Ageing demands infrastructure and patience. A proper cave holds 85–95% humidity and 10–14°C. Wheels are turned, brushed and monitored for months or years. A 40kg Parmigiano loses 8–10kg over 24 months of ageing — that loss is built into the price.
Small batches mean no economies of scale. A cheesemaker producing 500 wheels a year cannot compete on price with a factory making 50,000. What they offer instead is distinctiveness — cheese that tastes different batch to batch, reflecting the milk and the season.
Storing & Serving
Store cheese in the warmest part of the fridge — usually the vegetable drawer. Wrap each variety separately in wax or cheese paper, never plastic. Plastic traps moisture and breeds the wrong moulds. Keep cheese in its original paper where possible.

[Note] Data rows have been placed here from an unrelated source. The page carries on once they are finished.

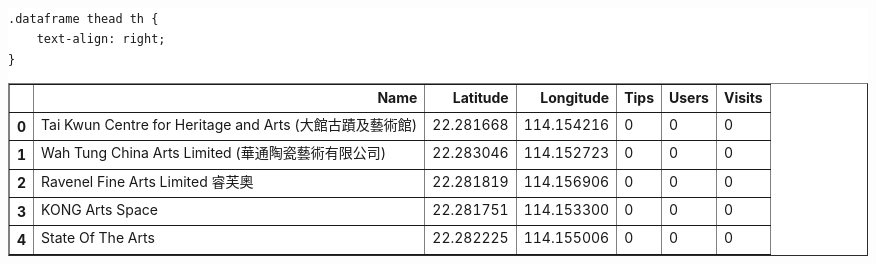     .dataframe thead th {
        text-align: right;
    }
</style>
<table border="1" class="dataframe">
  <thead>
    <tr style="text-align: right;">
      <th></th>
      <th>Name</th>
      <th>Latitude</th>
      <th>Longitude</th>
      <th>Tips</th>
      <th>Users</th>
      <th>Visits</th>
    </tr>
  </thead>
  <tbody>
    <tr>
      <th>0</th>
      <td>Tai Kwun Centre for Heritage and Arts (大館古蹟及藝術館)</td>
      <td>22.281668</td>
      <td>114.154216</td>
      <td>0</td>
      <td>0</td>
      <td>0</td>
    </tr>
    <tr>
      <th>1</th>
      <td>Wah Tung China Arts Limited (華通陶瓷藝術有限公司)</td>
      <td>22.283046</td>
      <td>114.152723</td>
      <td>0</td>
      <td>0</td>
      <td>0</td>
    </tr>
    <tr>
      <th>2</th>
      <td>Ravenel Fine Arts Limited 睿芙奧</td>
      <td>22.281819</td>
      <td>114.156906</td>
      <td>0</td>
      <td>0</td>
      <td>0</td>
    </tr>
    <tr>
      <th>3</th>
      <td>KONG Arts Space</td>
      <td>22.281751</td>
      <td>114.153300</td>
      <td>0</td>
      <td>0</td>
      <td>0</td>
    </tr>
    <tr>
      <th>4</th>
      <td>State Of The Arts</td>
      <td>22.282225</td>
      <td>114.155006</td>
      <td>0</td>
      <td>0</td>
      <td>0</td>
    </tr>
  </tbody>
</table>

Take cheese out of the fridge 45 to 60 minutes before serving. Cold mutes flavour; room temperature (around 20°C) softens the fat and releases the aromatics. Hard cheeses need the full hour; soft varieties reach ideal texture faster.
Cut just before serving. Use separate knives for each cheese, especially when blues or washed rinds are on the board.
Shelf life by type: fresh cheeses 3–5 days; soft-ripened 7–10 days from cutting; hard cheeses 4–6 weeks if properly wrapped.
Pairing
Match Intensity
Delicate cheeses need subtle companions. Aged Gouda's caramel notes stand up to bourbon or dark beer. The principle holds across every pairing.
Balance Fat With Acid
Cheese is rich; acidic elements — wine, pickles, citrus — cut through and reset the palate. This is why Champagne and Brie work: bright acidity refreshing between bites of cream.
Complement or Contrast
Aged cheddar contains crystalline tyrosine that reads slightly sweet — Port's residual sugar mirrors it. Salty cheeses (Manchego, aged Pecorino) work the opposite way, paired with fig, honey or quince for contrast.
For a Board
Cured meats with firm cheeses (prosciutto and Manchego). Fresh fruit with creamy cheeses (grapes and Brie). Nuts with hard, nutty cheeses (walnuts and Comté). Crusty bread underneath everything.
Food Safety
All cheese contains milk. Raw-milk varieties carry specific considerations: UK regulations permit production from tested, disease-free herds, but pregnant women, young children, elderly and immunocompromised individuals should choose pasteurised alternatives. Every product page indicates milk type.
Store below 8°C. Discard cheese with off-odours, slimy texture, or mould beyond the intended rind. On hard cheese, unwanted mould can be cut away with a 1cm margin; on soft cheese, discard entirely — moisture spreads contamination through the paste.
Delivery
All cheese ships in insulated packaging designed to hold 2–8°C in transit. UK next-working-day delivery across mainland addresses on orders placed before 2pm. Saturday delivery available.